### What to produce
Exactly as written, write out the lines below from the first to the one containing "### Finding Similar Users", inclusive. Pictures do not belong in the copy.

(Saved entries)
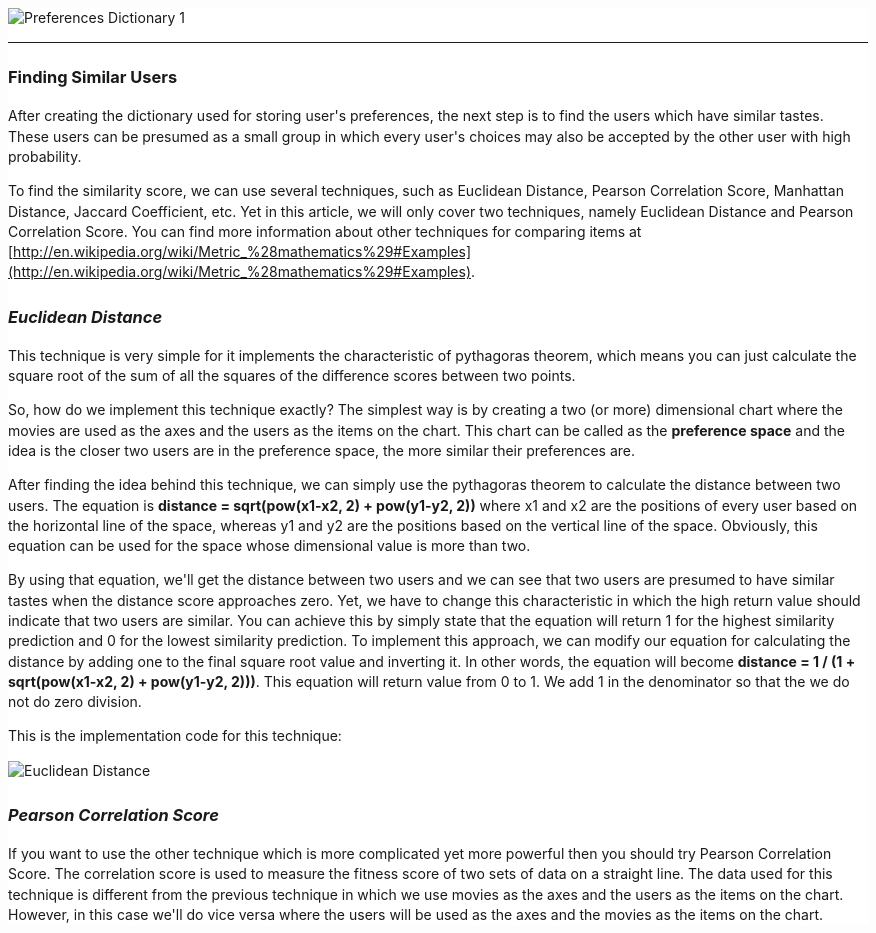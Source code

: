 <img src="https://github.com/albertusk95/albertusk95.github.io/blob/master/images/posts/recsys/recsys_dict1.png?raw=true" alt="Preferences Dictionary 1" />

-----

### Finding Similar Users

After creating the dictionary used for storing user's preferences, the next step is to find the users which have similar tastes. These users can be presumed as a small group in which every user's choices may also be accepted by the other user with high probability.

To find the similarity score, we can use several techniques, such as Euclidean Distance, Pearson Correlation Score, Manhattan Distance, Jaccard Coefficient, etc. Yet in this article, we will only cover two techniques, namely Euclidean Distance and Pearson Correlation Score. You can find more information about other techniques for comparing items at [http://en.wikipedia.org/wiki/Metric_%28mathematics%29#Examples](http://en.wikipedia.org/wiki/Metric_%28mathematics%29#Examples).

### _Euclidean Distance_

This technique is very simple for it implements the characteristic of pythagoras theorem, which means you can just calculate the square root of the sum of all the squares of the difference scores between two points.

So, how do we implement this technique exactly? The simplest way is by creating a two (or more) dimensional chart where the movies are used as the axes and the users as the items on the chart. This chart can be called as the **preference space** and the idea is the closer two users are in the preference space, the more similar their preferences are.

After finding the idea behind this technique, we can simply use the pythagoras theorem to calculate the distance between two users. The equation is **distance = sqrt(pow(x1-x2, 2) + pow(y1-y2, 2))** where x1 and x2 are the positions of every user based on the horizontal line of the space, whereas y1 and y2 are the positions based on the vertical line of the space. Obviously, this equation can be used for the space whose dimensional value is more than two.

By using that equation, we'll get the distance between two users and we can see that two users are presumed to have similar tastes when the distance score approaches zero. Yet, we have to change this characteristic in which the high return value should indicate that two users are similar. You can achieve this by simply state that the equation will return 1 for the highest similarity prediction and 0 for the lowest similarity prediction. To implement this approach, we can modify our equation for calculating the distance by adding one to the final square root value and inverting it. In other words, the equation will become **distance = 1 / (1 + sqrt(pow(x1-x2, 2) + pow(y1-y2, 2)))**. This equation will return value from 0 to 1. We add 1 in the denominator so that the we do not do zero division.

This is the implementation code for this technique:

<img src="https://github.com/albertusk95/albertusk95.github.io/blob/master/images/posts/recsys/recsys_euclidean.png?raw=true" alt="Euclidean Distance" />

<br />

### _Pearson Correlation Score_

If you want to use the other technique which is more complicated yet more powerful then you should try Pearson Correlation Score. The correlation score is used to measure the fitness score of two sets of data on a straight line. The data used for this technique is different from the previous technique in which we use movies as the axes and the users as the items on the chart. However, in this case we'll do vice versa where the users will be used as the axes and the movies as the items on the chart.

### Result below
Source code

: <img src="https://github.com/albertusk95/albertusk95.github.io/blob/master/images/posts/recsys/recsys_dict1.png?raw=true" alt="Preferences Dictionary 1" />

-----

### Finding Similar Users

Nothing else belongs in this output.